Typically, these rules are adjusted based on community voting on proposals. Oftentimes, community members are required to hold the DAOs native token to be eligible to participate in the voting procedures.
Thus, while real estate DAOs have their focus on physical property investment, they leverage the blockchain to maintain their decentralized structures, execute rules, and coordinate community activities.
Investment through fractional Ownership
Real estate DAOs leverage fractional ownership to decentralize property investment for their communities. They invest funds in the DAO treasury into physical properties such as living apartments, shopping centers, or commercial blocks. They then encourage members to invest in such properties using the DAO’s native token. Each member then earns returns based on their level of investment and the yield on the property they invested in.
Asset tokenization plays a prominent role in the work of real estate DAOs. Real estate DAOs often issue fractionalized NFT tokens, which members can buy and hold as proof of their investment.

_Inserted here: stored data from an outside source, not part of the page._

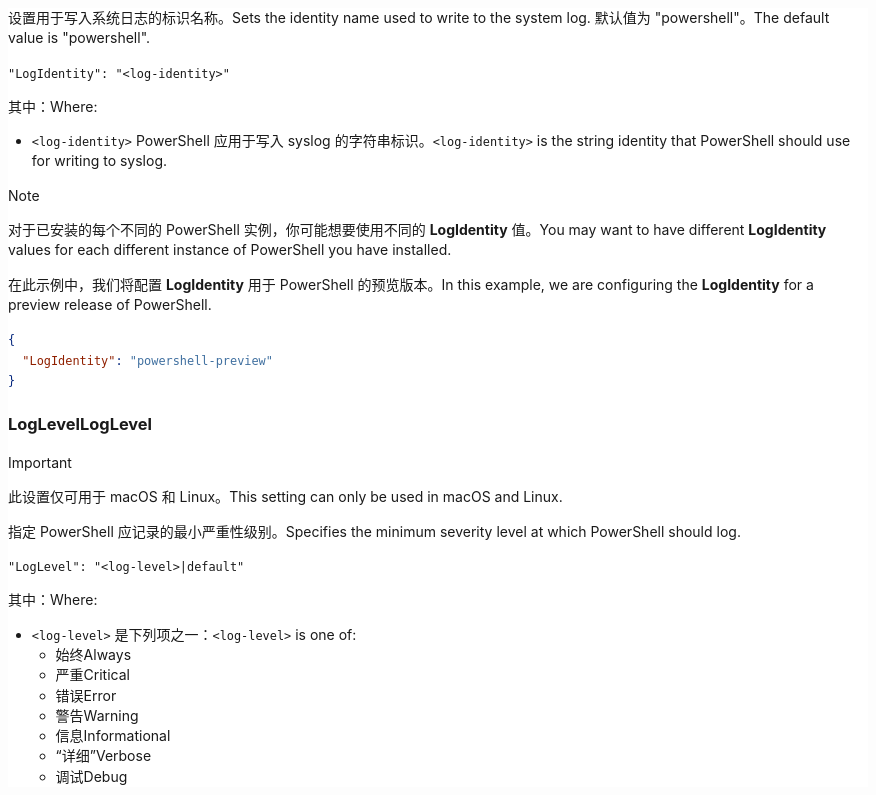 <span data-ttu-id="41ae3-177">设置用于写入系统日志的标识名称。</span><span class="sxs-lookup"><span data-stu-id="41ae3-177">Sets the identity name used to write to the system log.</span></span> <span data-ttu-id="41ae3-178">默认值为 "powershell"。</span><span class="sxs-lookup"><span data-stu-id="41ae3-178">The default value is "powershell".</span></span>

```Schema
"LogIdentity": "<log-identity>"
```

<span data-ttu-id="41ae3-179">其中：</span><span class="sxs-lookup"><span data-stu-id="41ae3-179">Where:</span></span>

- <span data-ttu-id="41ae3-180">`<log-identity>` PowerShell 应用于写入 syslog 的字符串标识。</span><span class="sxs-lookup"><span data-stu-id="41ae3-180">`<log-identity>` is the string identity that PowerShell should use for writing to syslog.</span></span>

> [!NOTE]
> <span data-ttu-id="41ae3-181">对于已安装的每个不同的 PowerShell 实例，你可能想要使用不同的 **LogIdentity** 值。</span><span class="sxs-lookup"><span data-stu-id="41ae3-181">You may want to have different **LogIdentity** values for each different instance of PowerShell you have installed.</span></span>

<span data-ttu-id="41ae3-182">在此示例中，我们将配置 **LogIdentity** 用于 PowerShell 的预览版本。</span><span class="sxs-lookup"><span data-stu-id="41ae3-182">In this example, we are configuring the **LogIdentity** for a preview release of PowerShell.</span></span>

```json
{
  "LogIdentity": "powershell-preview"
}
```

### <a name="loglevel"></a><span data-ttu-id="41ae3-183">LogLevel</span><span class="sxs-lookup"><span data-stu-id="41ae3-183">LogLevel</span></span>

> [!IMPORTANT]
> <span data-ttu-id="41ae3-184">此设置仅可用于 macOS 和 Linux。</span><span class="sxs-lookup"><span data-stu-id="41ae3-184">This setting can only be used in macOS and Linux.</span></span>

<span data-ttu-id="41ae3-185">指定 PowerShell 应记录的最小严重性级别。</span><span class="sxs-lookup"><span data-stu-id="41ae3-185">Specifies the minimum severity level at which PowerShell should log.</span></span>

```Schema
"LogLevel": "<log-level>|default"
```

<span data-ttu-id="41ae3-186">其中：</span><span class="sxs-lookup"><span data-stu-id="41ae3-186">Where:</span></span>

- <span data-ttu-id="41ae3-187">`<log-level>` 是下列项之一：</span><span class="sxs-lookup"><span data-stu-id="41ae3-187">`<log-level>` is one of:</span></span>
  - <span data-ttu-id="41ae3-188">始终</span><span class="sxs-lookup"><span data-stu-id="41ae3-188">Always</span></span>
  - <span data-ttu-id="41ae3-189">严重</span><span class="sxs-lookup"><span data-stu-id="41ae3-189">Critical</span></span>
  - <span data-ttu-id="41ae3-190">错误</span><span class="sxs-lookup"><span data-stu-id="41ae3-190">Error</span></span>
  - <span data-ttu-id="41ae3-191">警告</span><span class="sxs-lookup"><span data-stu-id="41ae3-191">Warning</span></span>
  - <span data-ttu-id="41ae3-192">信息</span><span class="sxs-lookup"><span data-stu-id="41ae3-192">Informational</span></span>
  - <span data-ttu-id="41ae3-193">“详细”</span><span class="sxs-lookup"><span data-stu-id="41ae3-193">Verbose</span></span>
  - <span data-ttu-id="41ae3-194">调试</span><span class="sxs-lookup"><span data-stu-id="41ae3-194">Debug</span></span>


[RFC0029]: https://github.com/PowerShell/PowerShell-RFC/blob/master/5-Final/RFC0029-Support-Experimental-Features.md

The entire process surrounding property tokenization, fractionalization, and issuance is usually done on the blockchain. Also, returns are often distributed through smart contracts. Balcony DAO is one such project leveraging DAO for real estate.
There are two broad ways that real estate DAOs can raise funds.
First, real estate DAOs can raise funds through token issuance. Real estate DAOs can issue and sell their native tokens on the blockchain. In fact, this is the most common way that blockchain projects raise funds. Investors (and the entire public) will usually buy these tokens in the hope that they will appreciate over time.
Real estate DAOs can also raise funds through NFT sales. NFT sales in this regard mean that the DAO sells tokenized properties as fractional NFTs to investors and its community. In this case, issuing fractional NFT is usually preceded by buying and tokenizing physical properties.
The returns earned from such investments can be shared among investors. There is also the possibility that such assets will grow in value. This will result in higher profits for investors and the DAO as a whole.
DAO in real estate holds a lot of potential. It decentralizes property investment for all and removes the barrier to investment for retail and individual investors. The possibilities of this space are huge and this could make it the next big thing in Web3.